Complexity of Java 7's current Lambda proposal? (August 2010)
Modulo some scope-disambiguation constructs, almost all of these methods follow from the actual definition of a lambda abstraction:
λx.E
To answer your questions in order:
I don't think there are any particular things that make the proposals by the Java community better or worse than anything else. As I said, it follows from the mathematical definition, and therefore all faithful implementations are going to have almost exactly the same form.
Anonymous first-class functions bolted onto imperative languages tend to end up as a feature that some programmers love and use frequently, and that others ignore completely - therefore it is probably a sensible choice to give it some syntax that will not confuse the kinds of people who choose to ignore the presence of this particular language feature. I think hiding the complexity and particulars of implementation is what they have attempted to do by using syntax that blends well with Java, but which has no real connotation for Java programmers.
It's probably desirable for them to use some bits of syntax that are not going to complicate existing definitions, and so they are slightly constrained in the symbols they can choose to use as operators and such. Certainly Java's insistence on remaining backwards-compatible limits the language evolution slightly, but I don't think this is necessarily a bad thing. The PHP approach is at the other end of the spectrum (i.e. "let's break everything every time there is a new point release!"). I don't think that Java's evolution is inherently limited except by some of the fundamental tenets of its design - e.g. adherence to OOP principles, VM-based.
I think it's very difficult to make strong statements about language evolution from Java's perspective. It is in a reasonably unique position. For one, it's very, very popular, but it's relatively old. Microsoft had the benefit of at least 10 years worth of Java legacy before they decided to even start designing a language called "C#". The C programming language basically stopped evolving at all. C++ has had few significant changes that found any mainstream acceptance. Java has continued to evolve through a slow but consistent process - if anything I think it is better-equipped to keep on evolving than any other languages with similarly huge installed code bases.
I have not followed the process and evolution of the Java 7 lambda proposal, I am not even sure of what the latest proposal wording is. Consider this as a rant/opinion rather than statements of truth. Also, I have not used Java for ages, so the syntax might be rusty and incorrect at places.
First, what are lambdas to the Java language? Syntactic sugar.
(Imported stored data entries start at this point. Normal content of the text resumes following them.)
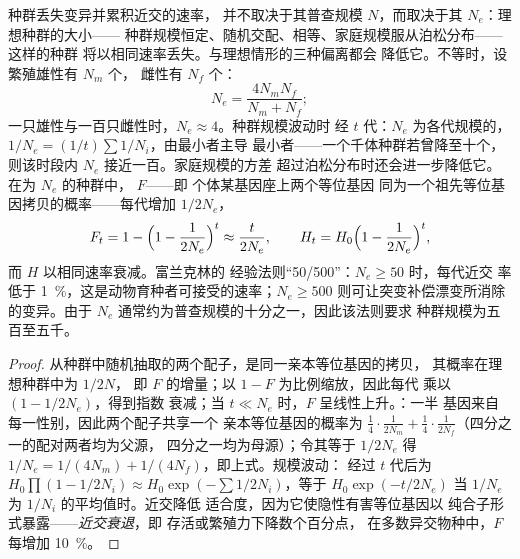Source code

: \begin{theorem}[有效种群大小]\label{thm:b3:conservation-biology:ne}
种群丢失变异并累积近交的速率，
并不取决于其普查规模 $N$，而取决于其
\emph{} $N_{e}$：理想种群的大小——
种群规模恒定、随机交配、相等、家庭规模服从泊松分布——这样的种群
将以相同速率丢失。与理想情形的三种偏离都会
降低它。不等时，设繁殖雄性有 $N_{m}$ 个，
雌性有 $N_{f}$ 个：
\[
N_{e} = \frac{4N_{m}N_{f}}{N_{m} + N_{f}} ;
\]
一只雄性与一百只雌性时，$N_{e} \approx 4$。种群规模波动时
经 $t$ 代：$N_{e}$ 为各代规模的\emph{}，
$1/N_{e} = (1/t)\sum 1/N_{i}$，由最小者主导
最小者——一个千体种群若曾降至十个，
则该时段内 $N_{e}$ 接近一百。家庭规模的方差
超过泊松分布时还会进一步降低它。在为
$N_{e}$ 的种群中，\emph{} $F$——即
个体某基因座上两个等位基因
同为一个祖先等位基因拷贝的概率——每代增加 $1/2N_{e}$，
\[
F_{t} = 1 - \Bigl(1 - \frac{1}{2N_{e}}\Bigr)^{t} \approx \frac{t}{2N_{e}},
\qquad H_{t} = H_{0}\Bigl(1 - \frac{1}{2N_{e}}\Bigr)^{t} ,
\]
而\emph{} $H$ 以相同速率衰减。富兰克林的
经验法则“50/500”：$N_{e} \ge 50$ 时，每代近交
率低于 \qty{1}{\%}，这是动物育种者可接受的速率；$N_{e} \ge
500$ 则可让突变补偿漂变所消除的变异。由于 $N_{e}$
通常约为普查规模的十分之一，因此该法则要求
种群规模为五百至五千。
\end{theorem}
\begin{proof}
从种群中随机抽取的两个配子，是同一亲本等位基因的拷贝，
其概率在理想种群中为 $1/2N$，
即 $F$ 的增量；以 $1 - F$ 为比例缩放，因此每代
乘以 $(1 - 1/2N_{e})$，得到指数
衰减；当 $t \ll N_{e}$ 时，$F$ 呈线性上升。：一半
基因来自每一性别，因此两个配子共享一个
亲本等位基因的概率为 $\tfrac{1}{4}\cdot\tfrac{1}{2N_{m}} +
\tfrac{1}{4}\cdot\tfrac{1}{2N_{f}}$（四分之一的配对两者均为父源，
四分之一均为母源）；令其等于 $1/2N_{e}$
得 $1/N_{e} = 1/(4N_{m}) + 1/(4N_{f})$，即上式。规模波动：
经过 $t$ 代后为 $H_{0}\prod(1 - 1/2N_{i})
\approx H_{0}\exp(-\sum 1/2N_{i})$，等于 $H_{0}\exp(-t/2N_{e})$
当 $1/N_{e}$ 为 $1/N_{i}$ 的平均值时。近交降低
适合度，因为它使隐性有害等位基因以
纯合子形式暴露——\emph{近交衰退}，即
存活或繁殖力下降数个百分点，
在多数异交物种中，$F$ 每增加 \qty{10}{\%}。
\end{proof}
While in general lambdas enable code to create small function objects in place, that support was already preset --to some extent-- in the Java language through the use of inner classes.
So how much better is the syntax of lambdas? Where does it outperform previous language constructs? Where could it be better?
For starters, I dislike the fact that there are two available syntax
for lambda functions (but this goes in the line of C#, so I guess my
opinion is not widespread. I guess if we want to sugar coat, then
#(int x)(x*x)
is sweeter than #(int x){ return x*x; }
even if the
double syntax does not add anything else. I would have preferred the
second syntax, more generic at the extra cost of writting return
and
;
in the short versions.
To be really useful, lambdas can take variables from the scope in
where they are defined and from a closure. Being consistent with
Inner classes, lambdas are restricted to capturing 'effectively
final' variables. Consistency with the previous features of the
language is a nice feature, but for sweetness, it would be nice to be
able to capture variables that can be reassigned. For that purpose,
they are considering that variables present in the context and
annotated with @Shared
will be captured by-reference, allowing
assignments. To me this seems weird as how a lambda can use a variable
is determined at the place of declaration of the variable rather than
where the lambda is defined. A single variable could be used in more
than one lambda and this forces the same behavior in all of them.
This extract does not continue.